** Opening Data supplied block **

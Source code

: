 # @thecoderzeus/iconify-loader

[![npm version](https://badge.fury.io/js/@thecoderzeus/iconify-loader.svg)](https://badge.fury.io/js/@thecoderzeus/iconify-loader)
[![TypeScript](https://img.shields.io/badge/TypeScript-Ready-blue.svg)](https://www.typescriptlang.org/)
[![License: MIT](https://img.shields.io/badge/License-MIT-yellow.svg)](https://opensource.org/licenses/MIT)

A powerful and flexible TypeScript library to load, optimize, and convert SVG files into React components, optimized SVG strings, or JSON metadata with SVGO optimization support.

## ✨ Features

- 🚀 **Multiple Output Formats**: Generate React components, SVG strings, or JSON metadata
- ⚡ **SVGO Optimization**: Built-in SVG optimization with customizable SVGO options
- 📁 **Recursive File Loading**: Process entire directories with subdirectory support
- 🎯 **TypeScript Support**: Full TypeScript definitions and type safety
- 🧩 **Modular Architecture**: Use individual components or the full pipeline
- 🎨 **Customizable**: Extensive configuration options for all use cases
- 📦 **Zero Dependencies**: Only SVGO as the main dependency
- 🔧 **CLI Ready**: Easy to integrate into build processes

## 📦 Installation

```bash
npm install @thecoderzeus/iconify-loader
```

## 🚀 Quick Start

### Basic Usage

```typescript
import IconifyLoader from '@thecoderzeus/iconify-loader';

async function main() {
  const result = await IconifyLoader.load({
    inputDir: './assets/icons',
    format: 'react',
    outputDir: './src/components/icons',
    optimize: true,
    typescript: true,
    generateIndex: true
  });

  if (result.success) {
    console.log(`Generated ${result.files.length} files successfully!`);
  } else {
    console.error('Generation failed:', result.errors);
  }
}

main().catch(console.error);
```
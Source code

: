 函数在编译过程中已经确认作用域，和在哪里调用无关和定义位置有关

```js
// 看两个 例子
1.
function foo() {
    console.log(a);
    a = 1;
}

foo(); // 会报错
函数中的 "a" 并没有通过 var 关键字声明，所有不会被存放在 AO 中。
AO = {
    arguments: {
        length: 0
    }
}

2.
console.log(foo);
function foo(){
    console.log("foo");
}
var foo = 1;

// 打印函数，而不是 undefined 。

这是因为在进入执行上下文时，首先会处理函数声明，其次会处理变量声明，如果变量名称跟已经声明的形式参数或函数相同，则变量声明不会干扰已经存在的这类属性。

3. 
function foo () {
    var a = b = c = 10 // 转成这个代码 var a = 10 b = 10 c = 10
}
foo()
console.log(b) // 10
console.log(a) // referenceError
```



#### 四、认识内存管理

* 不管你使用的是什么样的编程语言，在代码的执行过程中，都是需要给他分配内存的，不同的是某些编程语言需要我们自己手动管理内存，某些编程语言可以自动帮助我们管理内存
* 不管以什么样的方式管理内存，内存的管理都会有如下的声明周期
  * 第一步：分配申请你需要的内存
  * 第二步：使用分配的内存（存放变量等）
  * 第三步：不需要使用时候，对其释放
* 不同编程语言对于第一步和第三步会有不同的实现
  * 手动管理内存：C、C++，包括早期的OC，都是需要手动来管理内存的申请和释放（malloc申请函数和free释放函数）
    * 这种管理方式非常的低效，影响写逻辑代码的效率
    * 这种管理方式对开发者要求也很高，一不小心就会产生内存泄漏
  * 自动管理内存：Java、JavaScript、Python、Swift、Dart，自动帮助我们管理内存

** Closing Data supplied block **

Problem to work on
Set down the complete listing once more, exactly as it appears.

Exercise answer
Source code

: # @thecoderzeus/iconify-loader

[![npm version](https://badge.fury.io/js/@thecoderzeus/iconify-loader.svg)](https://badge.fury.io/js/@thecoderzeus/iconify-loader)
[![TypeScript](https://img.shields.io/badge/TypeScript-Ready-blue.svg)](https://www.typescriptlang.org/)
[![License: MIT](https://img.shields.io/badge/License-MIT-yellow.svg)](https://opensource.org/licenses/MIT)

A powerful and flexible TypeScript library to load, optimize, and convert SVG files into React components, optimized SVG strings, or JSON metadata with SVGO optimization support.

## ✨ Features

- 🚀 **Multiple Output Formats**: Generate React components, SVG strings, or JSON metadata
- ⚡ **SVGO Optimization**: Built-in SVG optimization with customizable SVGO options
- 📁 **Recursive File Loading**: Process entire directories with subdirectory support
- 🎯 **TypeScript Support**: Full TypeScript definitions and type safety
- 🧩 **Modular Architecture**: Use individual components or the full pipeline
- 🎨 **Customizable**: Extensive configuration options for all use cases
- 📦 **Zero Dependencies**: Only SVGO as the main dependency
- 🔧 **CLI Ready**: Easy to integrate into build processes

## 📦 Installation

```bash
npm install @thecoderzeus/iconify-loader
```

## 🚀 Quick Start

### Basic Usage

```typescript
import IconifyLoader from '@thecoderzeus/iconify-loader';

async function main() {
  const result = await IconifyLoader.load({
    inputDir: './assets/icons',
    format: 'react',
    outputDir: './src/components/icons',
    optimize: true,
    typescript: true,
    generateIndex: true
  });

  if (result.success) {
    console.log(`Generated ${result.files.length} files successfully!`);
  } else {
    console.error('Generation failed:', result.errors);
  }
}

main().catch(console.error);
```
Source code

: 函数在编译过程中已经确认作用域，和在哪里调用无关和定义位置有关

```js
// 看两个 例子
1.
function foo() {
    console.log(a);
    a = 1;
}

foo(); // 会报错
函数中的 "a" 并没有通过 var 关键字声明，所有不会被存放在 AO 中。
AO = {
    arguments: {
        length: 0
    }
}

2.
console.log(foo);
function foo(){
    console.log("foo");
}
var foo = 1;

// 打印函数，而不是 undefined 。

这是因为在进入执行上下文时，首先会处理函数声明，其次会处理变量声明，如果变量名称跟已经声明的形式参数或函数相同，则变量声明不会干扰已经存在的这类属性。

3. 
function foo () {
    var a = b = c = 10 // 转成这个代码 var a = 10 b = 10 c = 10
}
foo()
console.log(b) // 10
console.log(a) // referenceError
```



#### 四、认识内存管理

* 不管你使用的是什么样的编程语言，在代码的执行过程中，都是需要给他分配内存的，不同的是某些编程语言需要我们自己手动管理内存，某些编程语言可以自动帮助我们管理内存
* 不管以什么样的方式管理内存，内存的管理都会有如下的声明周期
  * 第一步：分配申请你需要的内存
  * 第二步：使用分配的内存（存放变量等）
  * 第三步：不需要使用时候，对其释放
* 不同编程语言对于第一步和第三步会有不同的实现
  * 手动管理内存：C、C++，包括早期的OC，都是需要手动来管理内存的申请和释放（malloc申请函数和free释放函数）
    * 这种管理方式非常的低效，影响写逻辑代码的效率
    * 这种管理方式对开发者要求也很高，一不小心就会产生内存泄漏
  * 自动管理内存：Java、JavaScript、Python、Swift、Dart，自动帮助我们管理内存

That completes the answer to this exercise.